RECORDS SUPPLIED:

◆ ◆ ◆ ◆ ◆ ◆ ◆

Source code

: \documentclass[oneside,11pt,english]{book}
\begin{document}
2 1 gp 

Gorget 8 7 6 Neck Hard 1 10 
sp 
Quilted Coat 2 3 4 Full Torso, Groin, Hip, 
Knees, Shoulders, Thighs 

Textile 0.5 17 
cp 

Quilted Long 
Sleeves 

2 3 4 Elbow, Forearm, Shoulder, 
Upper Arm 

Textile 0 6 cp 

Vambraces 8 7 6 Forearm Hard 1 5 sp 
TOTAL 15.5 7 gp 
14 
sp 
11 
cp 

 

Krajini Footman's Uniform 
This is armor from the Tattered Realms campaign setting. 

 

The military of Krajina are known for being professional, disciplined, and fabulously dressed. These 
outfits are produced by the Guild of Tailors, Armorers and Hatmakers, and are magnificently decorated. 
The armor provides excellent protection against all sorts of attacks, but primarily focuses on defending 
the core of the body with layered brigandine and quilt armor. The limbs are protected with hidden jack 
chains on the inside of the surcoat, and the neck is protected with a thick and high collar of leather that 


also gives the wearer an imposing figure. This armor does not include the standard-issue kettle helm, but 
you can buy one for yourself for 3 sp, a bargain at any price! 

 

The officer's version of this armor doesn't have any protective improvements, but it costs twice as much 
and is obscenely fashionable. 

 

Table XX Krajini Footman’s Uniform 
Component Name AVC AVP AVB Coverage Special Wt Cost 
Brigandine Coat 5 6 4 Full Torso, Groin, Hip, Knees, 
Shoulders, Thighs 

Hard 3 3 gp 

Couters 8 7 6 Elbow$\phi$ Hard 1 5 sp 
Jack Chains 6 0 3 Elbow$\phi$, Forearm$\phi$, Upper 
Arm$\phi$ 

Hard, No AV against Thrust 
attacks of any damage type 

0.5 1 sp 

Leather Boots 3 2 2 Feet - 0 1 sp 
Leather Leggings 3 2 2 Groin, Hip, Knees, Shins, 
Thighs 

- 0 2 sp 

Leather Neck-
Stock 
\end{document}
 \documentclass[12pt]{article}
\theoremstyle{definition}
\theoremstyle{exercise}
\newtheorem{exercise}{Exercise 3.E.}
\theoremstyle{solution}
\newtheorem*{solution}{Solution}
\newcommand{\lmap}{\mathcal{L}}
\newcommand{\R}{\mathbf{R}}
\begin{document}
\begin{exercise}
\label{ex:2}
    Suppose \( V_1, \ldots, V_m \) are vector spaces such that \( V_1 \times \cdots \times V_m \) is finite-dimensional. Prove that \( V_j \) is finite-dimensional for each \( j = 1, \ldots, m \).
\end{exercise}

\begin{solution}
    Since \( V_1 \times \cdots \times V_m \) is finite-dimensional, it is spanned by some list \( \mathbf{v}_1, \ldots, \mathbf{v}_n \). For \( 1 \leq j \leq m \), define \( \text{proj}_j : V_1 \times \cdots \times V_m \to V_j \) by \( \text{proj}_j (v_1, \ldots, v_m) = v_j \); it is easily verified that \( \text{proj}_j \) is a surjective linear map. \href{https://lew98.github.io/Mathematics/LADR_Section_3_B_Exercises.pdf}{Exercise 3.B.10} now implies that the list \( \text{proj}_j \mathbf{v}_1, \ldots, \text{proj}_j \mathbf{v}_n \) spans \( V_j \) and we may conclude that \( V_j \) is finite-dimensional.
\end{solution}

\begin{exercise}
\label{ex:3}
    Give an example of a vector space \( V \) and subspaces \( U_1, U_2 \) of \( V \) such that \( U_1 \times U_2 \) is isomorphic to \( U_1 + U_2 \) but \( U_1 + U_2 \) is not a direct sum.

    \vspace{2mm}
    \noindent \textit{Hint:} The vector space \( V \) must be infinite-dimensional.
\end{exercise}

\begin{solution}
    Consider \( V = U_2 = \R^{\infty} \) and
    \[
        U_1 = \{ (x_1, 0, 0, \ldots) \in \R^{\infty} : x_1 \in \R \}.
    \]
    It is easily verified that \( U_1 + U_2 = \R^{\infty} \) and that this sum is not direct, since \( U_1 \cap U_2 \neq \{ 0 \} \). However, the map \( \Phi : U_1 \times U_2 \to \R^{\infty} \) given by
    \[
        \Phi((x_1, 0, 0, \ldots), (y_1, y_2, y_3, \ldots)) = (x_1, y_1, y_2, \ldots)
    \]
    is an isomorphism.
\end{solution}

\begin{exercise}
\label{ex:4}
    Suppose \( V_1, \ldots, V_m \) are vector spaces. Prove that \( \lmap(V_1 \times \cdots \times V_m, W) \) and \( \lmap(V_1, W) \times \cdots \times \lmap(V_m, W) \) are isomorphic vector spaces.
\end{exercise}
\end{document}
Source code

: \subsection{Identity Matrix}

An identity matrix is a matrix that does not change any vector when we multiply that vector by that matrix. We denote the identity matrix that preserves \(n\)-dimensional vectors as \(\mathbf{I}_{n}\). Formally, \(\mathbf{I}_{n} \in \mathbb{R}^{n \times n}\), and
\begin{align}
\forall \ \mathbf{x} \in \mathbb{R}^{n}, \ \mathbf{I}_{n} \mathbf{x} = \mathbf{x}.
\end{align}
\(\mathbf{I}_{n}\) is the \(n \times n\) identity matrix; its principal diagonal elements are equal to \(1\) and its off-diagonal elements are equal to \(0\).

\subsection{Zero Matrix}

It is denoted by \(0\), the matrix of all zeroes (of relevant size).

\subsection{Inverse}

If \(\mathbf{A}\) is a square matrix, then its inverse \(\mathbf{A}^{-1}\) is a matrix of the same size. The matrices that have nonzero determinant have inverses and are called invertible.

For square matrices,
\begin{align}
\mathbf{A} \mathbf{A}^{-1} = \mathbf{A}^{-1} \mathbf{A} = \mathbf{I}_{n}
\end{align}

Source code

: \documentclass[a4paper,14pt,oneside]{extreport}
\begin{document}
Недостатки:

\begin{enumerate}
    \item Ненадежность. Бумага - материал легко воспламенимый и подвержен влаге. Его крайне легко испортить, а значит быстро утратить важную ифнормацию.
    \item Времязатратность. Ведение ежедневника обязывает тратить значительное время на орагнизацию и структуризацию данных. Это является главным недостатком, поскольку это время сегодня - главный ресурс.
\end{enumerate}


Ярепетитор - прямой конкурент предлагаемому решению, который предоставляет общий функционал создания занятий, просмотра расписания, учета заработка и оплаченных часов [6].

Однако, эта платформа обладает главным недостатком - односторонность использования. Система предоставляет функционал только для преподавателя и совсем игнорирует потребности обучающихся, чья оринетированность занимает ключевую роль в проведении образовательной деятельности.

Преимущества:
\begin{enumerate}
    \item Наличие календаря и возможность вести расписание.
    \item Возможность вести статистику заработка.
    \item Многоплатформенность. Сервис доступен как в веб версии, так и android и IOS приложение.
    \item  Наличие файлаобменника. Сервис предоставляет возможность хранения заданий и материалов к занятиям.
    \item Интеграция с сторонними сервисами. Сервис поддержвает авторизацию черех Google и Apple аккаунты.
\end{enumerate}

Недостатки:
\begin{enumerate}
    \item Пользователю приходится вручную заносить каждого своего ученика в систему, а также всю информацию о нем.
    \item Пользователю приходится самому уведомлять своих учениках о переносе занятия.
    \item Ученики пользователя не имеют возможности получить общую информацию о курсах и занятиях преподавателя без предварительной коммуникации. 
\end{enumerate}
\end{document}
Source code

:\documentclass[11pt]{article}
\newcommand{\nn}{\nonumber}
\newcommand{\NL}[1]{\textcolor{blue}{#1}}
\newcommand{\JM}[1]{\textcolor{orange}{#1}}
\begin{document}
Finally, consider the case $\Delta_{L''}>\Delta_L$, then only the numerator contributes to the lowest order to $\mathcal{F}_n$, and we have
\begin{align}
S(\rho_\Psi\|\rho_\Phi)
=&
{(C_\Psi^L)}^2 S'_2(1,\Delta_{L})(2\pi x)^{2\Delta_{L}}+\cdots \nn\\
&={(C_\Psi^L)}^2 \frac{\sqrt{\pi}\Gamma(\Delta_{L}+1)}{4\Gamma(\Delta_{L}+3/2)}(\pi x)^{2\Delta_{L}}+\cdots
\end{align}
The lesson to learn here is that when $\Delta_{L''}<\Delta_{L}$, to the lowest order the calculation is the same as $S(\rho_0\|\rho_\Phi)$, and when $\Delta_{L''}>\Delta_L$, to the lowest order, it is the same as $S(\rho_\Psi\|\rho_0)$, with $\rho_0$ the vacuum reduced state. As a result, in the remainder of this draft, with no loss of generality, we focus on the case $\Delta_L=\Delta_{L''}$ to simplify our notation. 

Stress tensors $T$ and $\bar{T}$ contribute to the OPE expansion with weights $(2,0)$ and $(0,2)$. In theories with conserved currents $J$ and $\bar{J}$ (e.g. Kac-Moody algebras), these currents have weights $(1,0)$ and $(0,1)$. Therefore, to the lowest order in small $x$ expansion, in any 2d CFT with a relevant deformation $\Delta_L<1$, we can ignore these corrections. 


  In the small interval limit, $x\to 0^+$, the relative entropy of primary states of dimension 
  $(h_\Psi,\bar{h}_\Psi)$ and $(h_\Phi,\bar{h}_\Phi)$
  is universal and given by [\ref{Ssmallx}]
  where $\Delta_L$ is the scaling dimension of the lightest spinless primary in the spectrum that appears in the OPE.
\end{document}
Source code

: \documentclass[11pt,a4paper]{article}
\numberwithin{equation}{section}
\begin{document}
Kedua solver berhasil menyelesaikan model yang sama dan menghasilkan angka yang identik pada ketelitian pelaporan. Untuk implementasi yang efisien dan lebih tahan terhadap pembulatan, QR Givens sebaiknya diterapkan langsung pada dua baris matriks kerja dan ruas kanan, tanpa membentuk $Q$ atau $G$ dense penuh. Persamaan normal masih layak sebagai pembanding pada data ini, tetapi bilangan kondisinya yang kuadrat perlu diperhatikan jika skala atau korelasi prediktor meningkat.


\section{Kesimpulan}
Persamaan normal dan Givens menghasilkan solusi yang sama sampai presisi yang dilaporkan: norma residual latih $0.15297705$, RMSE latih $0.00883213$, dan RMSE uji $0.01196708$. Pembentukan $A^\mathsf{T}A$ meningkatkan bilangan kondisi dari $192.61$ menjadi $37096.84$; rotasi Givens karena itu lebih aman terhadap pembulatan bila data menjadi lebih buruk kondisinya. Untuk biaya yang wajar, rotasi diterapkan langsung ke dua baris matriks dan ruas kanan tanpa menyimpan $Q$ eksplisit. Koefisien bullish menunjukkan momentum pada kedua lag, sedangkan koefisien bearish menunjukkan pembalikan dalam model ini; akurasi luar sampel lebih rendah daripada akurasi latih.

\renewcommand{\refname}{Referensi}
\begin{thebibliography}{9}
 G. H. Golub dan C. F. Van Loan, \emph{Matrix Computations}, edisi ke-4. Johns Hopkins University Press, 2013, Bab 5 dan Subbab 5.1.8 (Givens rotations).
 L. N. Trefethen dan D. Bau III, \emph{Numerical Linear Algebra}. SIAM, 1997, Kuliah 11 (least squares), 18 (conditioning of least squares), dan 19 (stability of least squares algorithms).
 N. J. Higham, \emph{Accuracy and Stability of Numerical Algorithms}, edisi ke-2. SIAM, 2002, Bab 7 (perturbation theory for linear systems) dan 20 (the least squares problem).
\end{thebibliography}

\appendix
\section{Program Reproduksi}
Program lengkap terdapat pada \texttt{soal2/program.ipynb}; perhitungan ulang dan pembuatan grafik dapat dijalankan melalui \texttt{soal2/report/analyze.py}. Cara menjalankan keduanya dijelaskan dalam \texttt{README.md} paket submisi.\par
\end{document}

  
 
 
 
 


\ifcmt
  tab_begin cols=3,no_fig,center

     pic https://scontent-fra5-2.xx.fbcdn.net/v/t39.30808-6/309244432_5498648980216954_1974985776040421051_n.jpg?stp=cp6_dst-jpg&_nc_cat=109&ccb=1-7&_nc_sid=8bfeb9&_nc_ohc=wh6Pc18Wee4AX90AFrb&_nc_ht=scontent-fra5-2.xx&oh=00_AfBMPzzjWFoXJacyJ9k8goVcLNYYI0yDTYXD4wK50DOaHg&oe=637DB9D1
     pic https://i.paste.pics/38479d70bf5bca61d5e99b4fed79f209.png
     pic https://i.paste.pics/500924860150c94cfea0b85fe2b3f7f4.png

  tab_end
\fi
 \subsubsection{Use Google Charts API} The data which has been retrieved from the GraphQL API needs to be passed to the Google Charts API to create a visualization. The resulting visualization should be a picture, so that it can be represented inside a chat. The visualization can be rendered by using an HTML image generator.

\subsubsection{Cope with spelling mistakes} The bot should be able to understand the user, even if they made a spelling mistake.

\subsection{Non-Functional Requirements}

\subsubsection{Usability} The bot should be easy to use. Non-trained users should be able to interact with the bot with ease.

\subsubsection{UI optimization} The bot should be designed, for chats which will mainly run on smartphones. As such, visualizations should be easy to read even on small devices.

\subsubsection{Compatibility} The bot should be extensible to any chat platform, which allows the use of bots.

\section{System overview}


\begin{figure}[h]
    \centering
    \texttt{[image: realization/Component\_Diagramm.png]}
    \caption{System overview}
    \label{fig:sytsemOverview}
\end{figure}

◆ ◆ ◆ ◆ ◆ ◆ ◆

ABOUT THIS EXERCISE: All lines of the material that contain the string "Google" are to be copied.

RESPONSE TO THIS EXERCISE:
    \item Интеграция с сторонними сервисами. Сервис поддержвает авторизацию черех Google и Apple аккаунты.
 \subsubsection{Use Google Charts API} The data which has been retrieved from the GraphQL API needs to be passed to the Google Charts API to create a visualization. The resulting visualization should be a picture, so that it can be represented inside a chat. The visualization can be rendered by using an HTML image generator.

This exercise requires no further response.